- _Task statement_: Search the listing below for the word "product" and copy each line that holds it.

Content starts

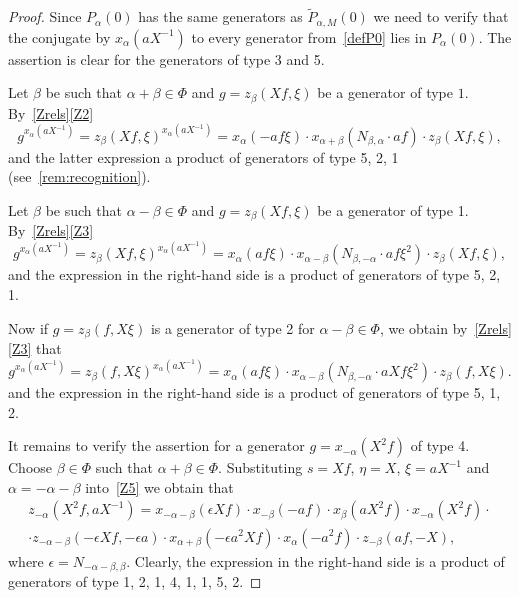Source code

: \documentclass[oneside, 8pt]{amsart}
\theoremstyle{remark}
\theoremstyle{definition}
\numberwithin{lemma}{section}
\numberwithin{prop}{section}
\numberwithin{corollary}{section}
\numberwithin{externaltheorem}{section}
\numberwithin{equation}{section}
\begin{document}
\begin{proof} 
Since $P_\alpha(0)$ has the same generators as $\widetilde{P}_{\alpha, M}(0)$ we need to verify that the conjugate by $x_\alpha(aX^{-1})$ to every generator from~\cref{defP0} lies in $P_\alpha(0)$. 
The assertion is clear for the generators of type 3 and 5.

Let $\beta$ be such that $\alpha + \beta \in \Phi$ and $g = z_\beta(Xf, \xi)$ be a generator of type $1$.
By~\cref{Zrels}\eqref{Z2}
\begin{equation}\label{eq:Zconj1} g^{x_{\alpha}(aX^{-1})} = z_{\beta}(Xf, \xi) ^ {x_{\alpha}(aX^{-1})} = x_{\alpha} (- af\xi) \cdot x_{\alpha+\beta} (N_{\beta, \alpha}\cdot af) \cdot z_{\beta}(Xf, \xi), \end{equation}
and the latter expression a product of generators of type 5, 2, 1 (see~\cref{rem:recognition}).

Let $\beta$ be such that $\alpha - \beta \in \Phi$ and $g = z_\beta(Xf, \xi)$ be a generator of type 1. By~\cref{Zrels}\eqref{Z3}
\begin{equation} g^{x_{\alpha}(aX^{-1})} = z_{\beta}(Xf, \xi) ^ {x_{\alpha}(aX^{-1})} = x_{\alpha} (af\xi) \cdot x_{\alpha-\beta} (N_{\beta,-\alpha}\cdot af\xi^2) \cdot z_{\beta}(Xf, \xi), \label{eq:Zconj2} \end{equation}
and the expression in the right-hand side is a product of generators of type 5, 2, 1.

Now if $g = z_{\beta}(f, X\xi)$ is a generator of type 2 for $\alpha - \beta \in \Phi$, we obtain by~\cref{Zrels}\eqref{Z3} that
\begin{equation} g^{x_{\alpha}(aX^{-1})} = z_{\beta}(f, X\xi) ^ {x_{\alpha}(aX^{-1})} = x_{\alpha} (af\xi) \cdot x_{\alpha-\beta} (N_{\beta,-\alpha}\cdot aXf\xi^2) \cdot z_{\beta}(f, X\xi).
\end{equation} and the expression in the right-hand side is a product of generators of type 5, 1, 2.

It remains to verify the assertion for a generator $g = x_{-\alpha}(X^2f)$ of type 4.
Choose $\beta\in \Phi$ such that $\alpha+\beta \in \Phi$. 
Substituting $s = Xf$, $\eta = X$, $\xi = aX^{-1}$ and $\alpha = -\alpha - \beta$ into~\eqref{Z5} we obtain that
\begin{multline} \label{eq:Zconj3} z_{-\alpha}(X^2f, aX^{-1}) = x_{-\alpha-\beta}(\epsilon Xf) \cdot x_{-\beta}(-af) \cdot x_{\beta}(aX^2 f) \cdot x_{-\alpha}(X^2f) \cdot \\
 \cdot z_{-\alpha-\beta}(-\epsilon Xf, -\epsilon a) \cdot x_{\alpha+\beta}(-\epsilon a^2 Xf) \cdot x_{\alpha}(- a^2 f) \cdot z_{-\beta}(a f, -X), \end{multline}
where $\epsilon = N_{-\alpha-\beta,\beta}$. 
Clearly, the expression in the right-hand side is a product of generators of type 1, 2, 1, 4, 1, 1, 5, 2. \end{proof}
\end{document}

Content ends

- _Answer box_:
and the latter expression a product of generators of type 5, 2, 1 (see~\cref{rem:recognition}).
and the expression in the right-hand side is a product of generators of type 5, 2, 1.
\end{equation} and the expression in the right-hand side is a product of generators of type 5, 1, 2.
Clearly, the expression in the right-hand side is a product of generators of type 1, 2, 1, 4, 1, 1, 5, 2. \end{proof}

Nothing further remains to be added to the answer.